YOUR INSTRUCTIONS
Copy every line in the records below that contains the word "isso".

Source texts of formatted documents
-*-*-

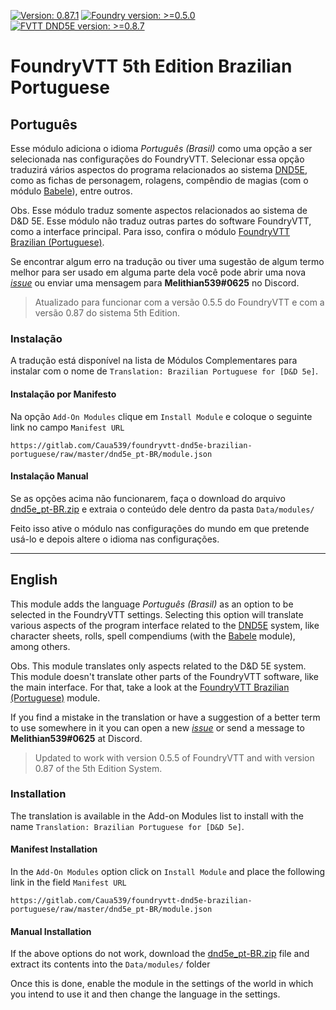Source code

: [![Version: 0.87.1](https://img.shields.io/badge/Version-0.87.1-blue)](https://gitlab.com/Caua539/foundryvtt-dnd5e-brazilian-portuguese) [![Foundry version: >=0.5.0](https://img.shields.io/badge/FoundryVTT-%3E%3D0.5.0-brightgreen)](http://foundryvtt.com/) [![FVTT DND5E version: >=0.8.7](https://img.shields.io/badge/FoundryVTT_DND5E-%3E%3D0.8.7-brightgreen)](https://gitlab.com/foundrynet/dnd5e)

FoundryVTT 5th Edition Brazilian Portuguese
=================================

## Português

Esse módulo adiciona o idioma *Português (Brasil)* como uma opção a ser selecionada nas configurações do FoundryVTT. Selecionar essa opção traduzirá vários aspectos do programa relacionados ao sistema [DND5E](https://gitlab.com/foundrynet/dnd5e "Foundry VTT 5th Edition"), como as fichas de personagem, rolagens, compêndio de magias (com o módulo [Babele](https://gitlab.com/riccisi/foundryvtt-babele "Babele")), entre outros.
  
Obs. Esse módulo traduz somente aspectos relacionados ao sistema de D&D 5E. Esse módulo não traduz outras partes do software FoundryVTT, como a interface principal. Para isso, confira o módulo [FoundryVTT Brazilian (Portuguese)](https://gitlab.com/elvis-pereira/foundryvtt-brazilian-portuguese/).

Se encontrar algum erro na tradução ou tiver uma sugestão de algum termo melhor para ser usado em alguma parte dela você pode abrir uma nova [*issue*](https://gitlab.com/Caua539/foundryvtt-dnd5e-brazilian-portuguese/issues "issues") ou enviar uma mensagem para **Melithian539#0625** no Discord.

> Atualizado para funcionar com a versão 0.5.5 do FoundryVTT e com a versão 0.87 do sistema 5th Edition.

### Instalação

A tradução está disponível na lista de Módulos Complementares para instalar com o nome de `Translation: Brazilian Portuguese for [D&D 5e]`.

#### Instalação por Manifesto

Na opção `Add-On Modules` clique em `Install Module` e coloque o seguinte link no campo `Manifest URL`

`https://gitlab.com/Caua539/foundryvtt-dnd5e-brazilian-portuguese/raw/master/dnd5e_pt-BR/module.json`

#### Instalação Manual

Se as opções acima não funcionarem, faça o download do arquivo [dnd5e_pt-BR.zip](https://gitlab.com/Caua539/foundryvtt-dnd5e-brazilian-portuguese/-/jobs/artifacts/master/raw/dnd5e_pt-BR.zip?job=build "dnd5e_pt-BR.zip") e extraia o conteúdo dele dentro da pasta `Data/modules/`

Feito isso ative o módulo nas configurações do mundo em que pretende usá-lo e depois altere o idioma nas configurações.


---


## English

This module adds the language *Português (Brasil)* as an option to be selected in the FoundryVTT settings. Selecting this option will translate various aspects of the program interface related to the [DND5E](https://gitlab.com/foundrynet/dnd5e "Foundry VTT 5th Edition") system, like character sheets, rolls, spell compendiums (with the [Babele](https://gitlab.com/riccisi/foundryvtt-babele "Babele") module), among others.

Obs. This module translates only aspects related to the D&D 5E system. This module doesn't translate other parts of the FoundryVTT software, like the main interface. For that, take a look at the [FoundryVTT Brazilian (Portuguese)](https://gitlab.com/elvis-pereira/foundryvtt-brazilian-portuguese/) module.

If you find a mistake in the translation or have a suggestion of a better term to use somewhere in it you can open a new [*issue*](https://gitlab.com/Caua539/foundryvtt-dnd5e-brazilian-portuguese/issues "issues") or send a message to **Melithian539#0625** at Discord.

> Updated to work with version 0.5.5 of FoundryVTT and with version 0.87 of the 5th Edition System.

### Installation

The translation is available in the Add-on Modules list to install with the name `Translation: Brazilian Portuguese for [D&D 5e]`.

#### Manifest Installation

In the `Add-On Modules` option click on `Install Module` and place the following link in the field `Manifest URL`

`https://gitlab.com/Caua539/foundryvtt-dnd5e-brazilian-portuguese/raw/master/dnd5e_pt-BR/module.json`

#### Manual Installation

If the above options do not work, download the [dnd5e_pt-BR.zip](https://gitlab.com/Caua539/foundryvtt-dnd5e-brazilian-portuguese/-/jobs/artifacts/master/raw/dnd5e_pt-BR.zip?job=build "dnd5e_pt-BR.zip") file and extract its contents into the `Data/modules/` folder

Once this is done, enable the module in the settings of the world in which you intend to use it and then change the language in the settings.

-*-*-

RESULT
Obs. Esse módulo traduz somente aspectos relacionados ao sistema de D&D 5E. Esse módulo não traduz outras partes do software FoundryVTT, como a interface principal. Para isso, confira o módulo [FoundryVTT Brazilian (Portuguese)](https://gitlab.com/elvis-pereira/foundryvtt-brazilian-portuguese/).
Feito isso ative o módulo nas configurações do mundo em que pretende usá-lo e depois altere o idioma nas configurações.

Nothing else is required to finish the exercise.